Hacker News new | ask | show | jobs
by YeGoblynQueenne 752 days ago
>> "If you can build a program which follows a set of rules, and the rules for that language can be differentiated, could you not code a simulation in that differentiable language and then identify the optimal policy using it's gradients?"

What's a "policy" here? In optimal control (and reinforcement learning) a policy is a function from a set of states to a set of actions, each action a transition between states. In a program synthesis context I guess that translates to a function from a set of _program_ states to a set of operations?

What is an "optimal" policy then? One that transitions between an initial state and a goal state in the least number of operations?

With those assumptions in place, I don't think you want to do that with greadient descent: it will get stuck in local minima and fail in both optimality and generalisation.

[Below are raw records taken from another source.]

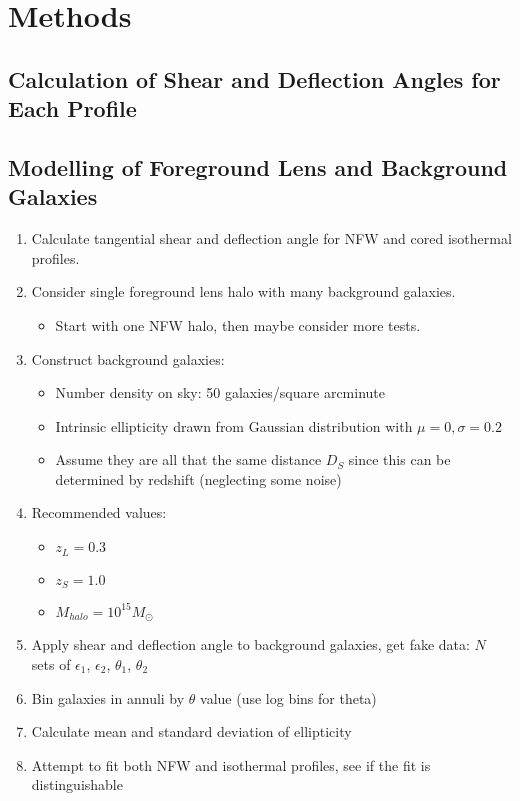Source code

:\documentclass[10pt]{article}
\begin{document}
\newpage

\section{Methods}
\subsection{Calculation of Shear and Deflection Angles for Each Profile}

\subsection{Modelling of Foreground Lens and Background Galaxies}

\begin{enumerate}
    \item Calculate tangential shear and deflection angle for NFW and cored isothermal profiles.
    \item Consider single foreground lens halo with many background galaxies.
    \begin{itemize}
        \item Start with one NFW halo, then maybe consider more tests.
    \end{itemize}
    \item Construct background galaxies:
    \begin{itemize}
        \item Number density on sky: 50 galaxies/square arcminute
        \item Intrinsic ellipticity drawn from Gaussian distribution with $\mu=0, \sigma=0.2$
        \item Assume they are all that the same distance $D_S$ since this can be determined by redshift (neglecting some noise)
    \end{itemize}
    \item Recommended values:
    \begin{itemize}
        \item $z_L = 0.3$
        \item $z_S = 1.0$
        \item $M_{halo} = 10^{15} M_\odot$
    \end{itemize}
    \item Apply shear and deflection angle to background galaxies, get fake data: $N$ sets of $\epsilon_1$, $\epsilon_2$, $\theta_1$, $\theta_2$
    \item Bin galaxies in annuli by $\theta$ value (use log bins for theta)
    \item Calculate mean and standard deviation of ellipticity
    \item Attempt to fit both NFW and isothermal profiles, see if the fit is distinguishable
\end{enumerate}
\end{document}
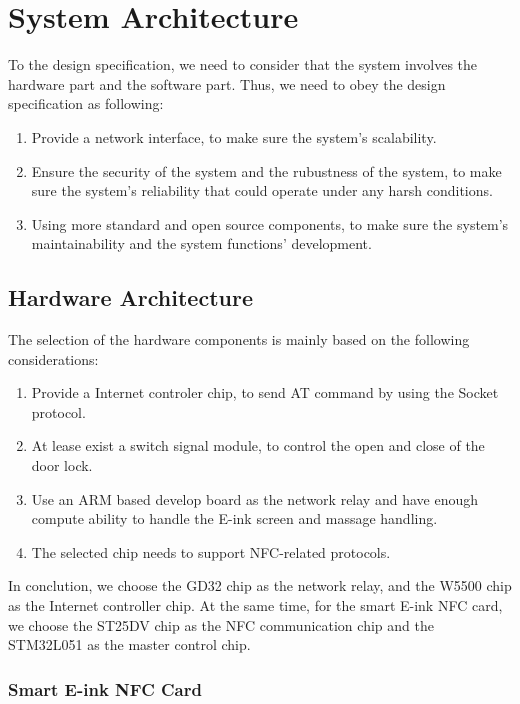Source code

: \documentclass[11pt, a4paper]{article}
\begin{document}
\section{System Architecture}
To the design specification, we need to consider that the system involves the hardware part and the software part.
Thus, we need to obey the design specification as following:

\begin{enumerate}[1.]
    \item Provide a network interface, to make sure the system's scalability.
    \item Ensure the security of the system and the rubustness of the system, to make sure the system's reliability that could operate under any harsh conditions.
    \item Using more standard and open source components, to make sure the system's maintainability and the system functions' development.
\end{enumerate}


\subsection{Hardware Architecture}

The selection of the hardware components is mainly based on the following considerations:

\begin{enumerate}[1.]
    \item Provide a Internet controler chip, to send AT command by using the Socket protocol.
    \item At lease exist a switch signal module, to control the open and close of the door lock.
    \item Use an ARM based develop board as the network relay and have enough compute ability to handle the E-ink screen and massage handling.
    \item The selected chip needs to support NFC-related protocols.
\end{enumerate}

In conclution, we choose the GD32 chip as the network relay, and the W5500 chip as the Internet controller chip.
At the same time, for the smart E-ink NFC card, we choose the ST25DV chip as the NFC communication chip and the STM32L051 as the master control chip.

\subsubsection{Smart E-ink NFC Card}
\end{document}
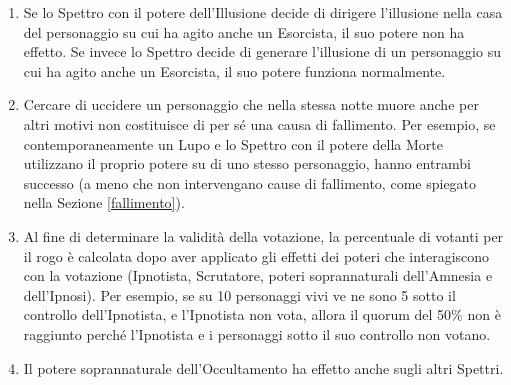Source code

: \documentclass[a4paper,10pt]{article}
\begin{document}
\begin{enumerate}
 \item Se lo Spettro con il potere dell'Illusione decide di dirigere l'illusione nella casa del personaggio su cui ha agito anche un Esorcista, il suo potere non ha effetto.
 Se invece lo Spettro decide di generare l'illusione di un personaggio su cui ha agito anche un Esorcista, il suo potere funziona normalmente.
 
 \item Cercare di uccidere un personaggio che nella stessa notte muore anche per altri motivi non costituisce di per sé una causa di fallimento.
 Per esempio, se contemporaneamente un Lupo e lo Spettro con il potere della Morte utilizzano il proprio potere su di uno stesso personaggio, hanno entrambi successo (a meno che non intervengano cause di fallimento, come spiegato nella Sezione \ref{fallimento}).
 
 
 
 \item Al fine di determinare la validità della votazione, la percentuale di votanti per il rogo è calcolata dopo aver applicato gli effetti dei poteri che interagiscono con la votazione (Ipnotista, Scrutatore, poteri soprannaturali dell'Amnesia e dell'Ipnosi).
 Per esempio, se su 10 personaggi vivi ve ne sono 5 sotto il controllo dell'Ipnotista, e l'Ipnotista non vota, allora il quorum del 50\% non è raggiunto perché l'Ipnotista e i personaggi sotto il suo controllo non votano.

 \item Il potere soprannaturale dell'Occultamento ha effetto anche sugli altri Spettri.
 

\end{enumerate}
\end{document}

Generalisation is easier to explain. Consider a program that has to traverse a graph. We can visualise it as solving a maze. Suppose we have two mazes, A and B, as below:

        A               B
  S □ □ ■ □ □ □   S □ □ ■ □ □ □ 
  ■ ■ □ ■ □ ■ □   ■ ■ □ ■ □ ■ □ 
  □ ■ □ ■ □ ■ □   □ ■ □ ■ □ ■ □ 
  □ ■ □ ■ ■ ■ □   □ ■ □ ■ ■ ■ □ 
  □ ■ □ ■ □ □ □   □ ■ □ ■ □ □ □ 
  □ ■ □ ■ □ ■ □   □ ■ □ ■ □ ■ □ 
  □ □ □ □ □ ■ E   E □ □ □ □ ■ □ 
Black squares are walls. Note that the two mazes are identical but the exit ("E") is in a different place. An optimal policy that solves maze A will fail on maze B and v.v. Meaning that for some classes of problem there is no policy that is optimal for the every instance in the class and finding an optimal solution requires computation. You can't just set some weights in a function and call it a day.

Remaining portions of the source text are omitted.